[Stored records]
============================================================

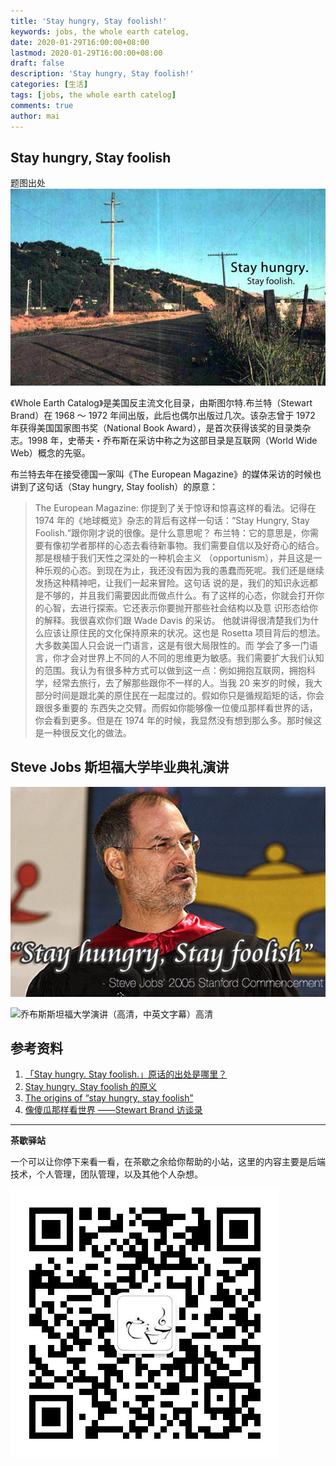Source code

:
 ```yaml
---
title: 'Stay hungry, Stay foolish!'
keywords: jobs, the whole earth catelog, 
date: 2020-01-29T16:00:00+08:00
lastmod: 2020-01-29T16:00:00+08:00
draft: false
description: 'Stay hungry, Stay foolish!'
categories: [生活]
tags: [jobs, the whole earth catelog]
comments: true
author: mai
---
```


## Stay hungry, Stay foolish

题图出处
![](https://raw.githubusercontent.com/yangwenmai/maiyang.me/master/blog/stay_hungry_stay_foolish.jpg)

《Whole Earth Catalog》是美国反主流文化目录，由斯图尔特.布兰特（Stewart Brand）在 1968 ～ 1972 年间出版，此后也偶尔出版过几次。该杂志曾于 1972 年获得美国国家图书奖（National Book Award），是首次获得该奖的目录类杂志。1998 年，史蒂夫・乔布斯在采访中称之为这部目录是互联网（World Wide Web）概念的先驱。

布兰特去年在接受德国一家叫《The European Magazine》的媒体采访的时候也讲到了这句话（Stay hungry, Stay foolish）的原意：

>The European Magazine: 你提到了关于惊讶和惊喜这样的看法。记得在 1974 年的《地球概览》杂志的背后有这样一句话：“Stay Hungry, Stay Foolish.“跟你刚才说的很像。是什么意思呢？
>布兰特：它的意思是，你需要有像初学者那样的心态去看待新事物。我们需要自信以及好奇心的结合。那是根植于我们天性之深处的一种机会主义 （opportunism），并且这是一种乐观的心态。到现在为止，我还没有因为我的愚蠢而死呢。我们还是继续发扬这种精神吧，让我们一起来冒险。这句话 说的是，我们的知识永远都是不够的，并且我们需要因此而做点什么。有了这样的心态，你就会打开你的心智，去进行探索。它还表示你要抛开那些社会结构以及意 识形态给你的解释。我很喜欢你们跟 Wade Davis 的采访。 他就讲得很清楚我们为什么应该让原住民的文化保持原来的状况。这也是 Rosetta 项目背后的想法。大多数美国人只会说一门语言，这是有很大局限性的。而 学会了多一门语言，你才会对世界上不同的人不同的思维更为敏感。我们需要扩大我们认知的范围。我认为有很多种方式可以做到这一点：例如拥抱互联网，拥抱科 学，经常去旅行，去了解那些跟你不一样的人。当我 20 来岁的时候，我大部分时间是跟北美的原住民在一起度过的。假如你只是循规蹈矩的话，你会跟很多重要的 东西失之交臂。而假如你能够像一位傻瓜那样看世界的话，你会看到更多。但是在 1974 年的时候，我显然没有想到那么多。那时候这是一种很反文化的做法。

## Steve Jobs 斯坦福大学毕业典礼演讲

![](https://raw.githubusercontent.com/yangwenmai/maiyang.me/master/blog/stay_hungry_stay_foolish_by_steve_jobs.jpg)

![乔布斯斯坦福大学演讲（高清，中英文字幕）高清](https://www.bilibili.com/video/av6423423/)


## 参考资料

1. [「Stay hungry. Stay foolish.」原话的出处是哪里？](https://www.zhihu.com/question/20078678)
2. [Stay hungry, Stay foolish 的原义](http://www.ruanyifeng.com/blog/2015/05/stay_hungry_stay_foolish.html)
3. [The origins of “stay hungry, stay foolish”](https://ailiangan.com/post/50201060795/the-origins-of-stay-hungry-stay-foolish)
4. [像傻瓜那样看世界 ——Stewart Brand 访谈录](http://www.tonyyet.com/archives/877)

----

**茶歇驿站**

一个可以让你停下来看一看，在茶歇之余给你帮助的小站，这里的内容主要是后端技术，个人管理，团队管理，以及其他个人杂想。

![茶歇驿站二维码](https://raw.githubusercontent.com/yangwenmai/maiyang.me/master/blog/tech_tea.jpg)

============================================================

■ **Activity**
A count is needed of the lines above that hold the word "Magazine"; give that count and no other text.

■ **Finished exercise**
2